The bank was a blur of fluorescent lights and the suffocating feeling of being watched. Every time the heavy glass doors swung open, Rhoda's heart performed a violent staccato against her ribs. She kept her head down, her fingers flying over the keys as she processed transactions, but her mind stayed trapped in the amber glow of the night before.
She could still feel the memory of Evan's hands—where they had hovered, where they had touched. The weight of him had lingered long after he left, settling into her skin like heat that refused to fade. The terms no longer felt like rules. They felt like a tether.
When her shift finally ended, she didn't return to her apartment.
Instead, a sleek black sedan waited two blocks away, engine idling, patient. The window rolled down just enough for her to see him.
Those dark, ink-black eyes lifted to her face, slow and deliberate, as if he'd already been watching for minutes.
"Get in," he said.
The command slid straight down her spine.
She obeyed.
The door shut behind her with a heavy sound that felt final. The interior smelled like him—clean, sharp, unmistakable. Leather, tobacco, rain. Her pulse spiked as the car eased into traffic. Evan's hands were steady on the wheel, gloved, controlled. He didn't look at her.
"Where are we going?" she asked, her voice betraying her despite herself. "My apartment—"
"Is compromised," Evan said. His jaw tightened. "Your neighbor has been watching your window for hours but he's not the only one watching. Curiosity turns dangerous fast."
Her fingers curled against her thigh. "What did you do to him?"
He glanced at her briefly, the corner of his mouth lifting—not kind, not cruel.
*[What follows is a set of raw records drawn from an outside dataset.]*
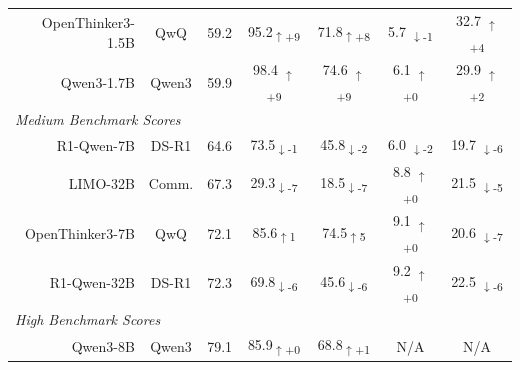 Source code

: \documentclass{article} %
\begin{document}
\begin{table}[t]
\begin{tabular}{r|c|c|cc|cc}
    OpenThinker3-1.5B       & QwQ & 59.2 & \cellcolor{green!29}95.2\textsubscript{$\uparrow$+9} & \cellcolor{green!28}71.8\textsubscript{$\uparrow$+8} &
    \cellcolor{red!11} 5.7 \textsubscript{$\downarrow$-1}&
    \cellcolor{green!14} 32.7 \textsubscript{$\uparrow$+4} \\

    Qwen3-1.7B              & Qwen3 & 59.9 &
    \cellcolor{green!29}98.4 \textsubscript{$\uparrow$+9} &
    \cellcolor{green!29}74.6 \textsubscript{$\uparrow$+9} &
    \cellcolor{green!0} 6.1  \textsubscript{$\uparrow$+0}&
    \cellcolor{green!12} 29.9 \textsubscript{$\uparrow$+2}\\
    \midrule
    \multicolumn{7}{l}{\textit{Medium Benchmark Scores}} \\
    \midrule

    R1-Qwen-7B      & DS-R1 & 64.6 &
    \cellcolor{red!11}73.5\textsubscript{$\downarrow$-1} &
    \cellcolor{red!12}45.8\textsubscript{$\downarrow$-2} &
    \cellcolor{red!12} 6.0 \textsubscript{$\downarrow$-2}&
    \cellcolor{red!16} 19.7 \textsubscript{$\downarrow$-6} \\

    LIMO-32B                &  Comm. & 67.3 & \cellcolor{red!27}29.3\textsubscript{$\downarrow$-7} & \cellcolor{red!27}18.5\textsubscript{$\downarrow$-7} &
    \cellcolor{green!0} 8.8 \textsubscript{$\uparrow$+0} &
    \cellcolor{red!15} 21.5 \textsubscript{$\downarrow$-5} \\

    OpenThinker3-7B         & QwQ & 72.1 & \cellcolor{green!11}85.6\textsubscript{$\uparrow$1} &
    \cellcolor{green!15}74.5\textsubscript{$\uparrow$5} &
    \cellcolor{green!0} 9.1 \textsubscript{$\uparrow$+0} &
    \cellcolor{red!27} 20.6 \textsubscript{$\downarrow$-7} \\

    R1-Qwen-32B     & DS-R1 & 72.3 & \cellcolor{red!16}69.8\textsubscript{$\downarrow$-6} & \cellcolor{red!16}45.6\textsubscript{$\downarrow$-6} &
    \cellcolor{green!0} 9.2 \textsubscript{$\uparrow$+0} &
    \cellcolor{red!16} 22.5 \textsubscript{$\downarrow$-6} \\

    \midrule
    \multicolumn{7}{l}{\textit{High Benchmark Scores}} \\
    \midrule

    Qwen3-8B                & Qwen3 & 79.1 & \cellcolor{green!0}85.9\textsubscript{$\uparrow$+0} & \cellcolor{green!11}68.8\textsubscript{$\uparrow$+1} & N/A & N/A \\


\end{tabular}
\end{table}
\end{document}
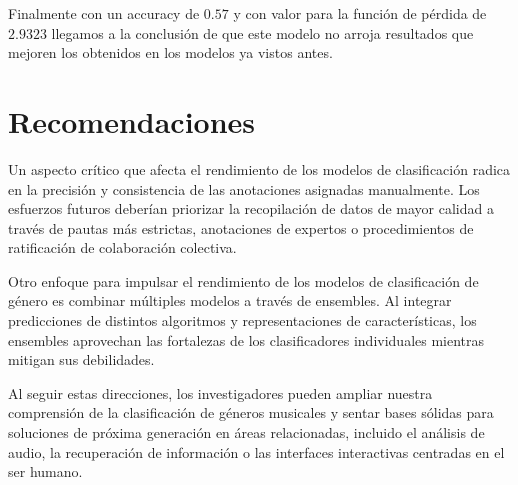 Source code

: \documentclass[colorinlistoftodos,twoside,twocolumn,10pt]{article} %
\begin{document}
Finalmente con un accuracy de $0.57$ y con valor para la funci\'on de p\'erdida de  $2.9323$ llegamos a la conclusi\'on de que este modelo no arroja resultados que mejoren los obtenidos en los modelos ya vistos antes.

	\section{Recomendaciones}
  
Un aspecto cr\'itico que afecta el rendimiento de los modelos de clasificaci\'on radica en la precisi\'on y consistencia de las anotaciones asignadas manualmente. Los esfuerzos futuros deber\'ian priorizar la recopilaci\'on de datos de mayor calidad a trav\'es de pautas m\'as estrictas, anotaciones de expertos o procedimientos de ratificaci\'on de colaboraci\'on colectiva.

Otro enfoque para impulsar el rendimiento de los modelos de clasificaci\'on de g\'enero es combinar m\'ultiples modelos a trav\'es de ensembles. Al integrar predicciones de distintos algoritmos y representaciones de caracter\'isticas, los ensembles aprovechan las fortalezas de los clasificadores individuales mientras mitigan sus debilidades.  

  Al seguir estas direcciones, los investigadores pueden ampliar nuestra comprensi\'on de la clasificaci\'on de g\'eneros musicales y sentar bases s\'olidas para soluciones de pr\'oxima generaci\'on en \'areas relacionadas, incluido el an\'alisis de audio, la recuperaci\'on de informaci\'on o las interfaces interactivas centradas en el ser humano.
  
\end{document}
Knowing.
"I redirected his attention," he said. "But it won't hold. My crew is watching. They're wondering why I'm distracted."
"The lions," she said quietly.
"They don't like hesitation."
The city thinned as they drove, familiar streets giving way to rusted warehouses and shadowed alleys. When the car stopped, it was in front of an iron gate guarding a converted loft that looked abandoned to anyone who didn't know better.
"This is a safe house," Evan said, killing the engine. "No neighbors. No witnesses."
He turned to face her fully.
"You wanted to know what happens when the lights go out," he said, voice low. "Tonight, they stay out."
Inside, the space was cavernous and dim. Brick walls, shadows pooled deep and thick, expensive furniture placed with deliberate precision. It felt controlled. Like him.
"You're kidnapping me now?" Rhoda asked, though her tone carried more challenge than fear.
Evan stepped closer, close enough that her back brushed the cold wall.
"I'm keeping you alive," he said. "There's a difference."
"Is there?" she asked, stepping into his space instead of away from it. Her chest brushed his jacket. "Feels like you just moved your prize."
His eyes darkened.
"You're not a prize," he said. "You're a problem I can't let go of."
His thumb lifted, slow, tracing the line of her lower lip. He pressed just enough for her mouth to part, her breath catching without permission. His gaze never left her face as if cataloging every reaction.
The air shifted—thickened.
"I have a job in two days," he murmured, leaning in until his breath warmed her skin. "High value. I need access only you can give."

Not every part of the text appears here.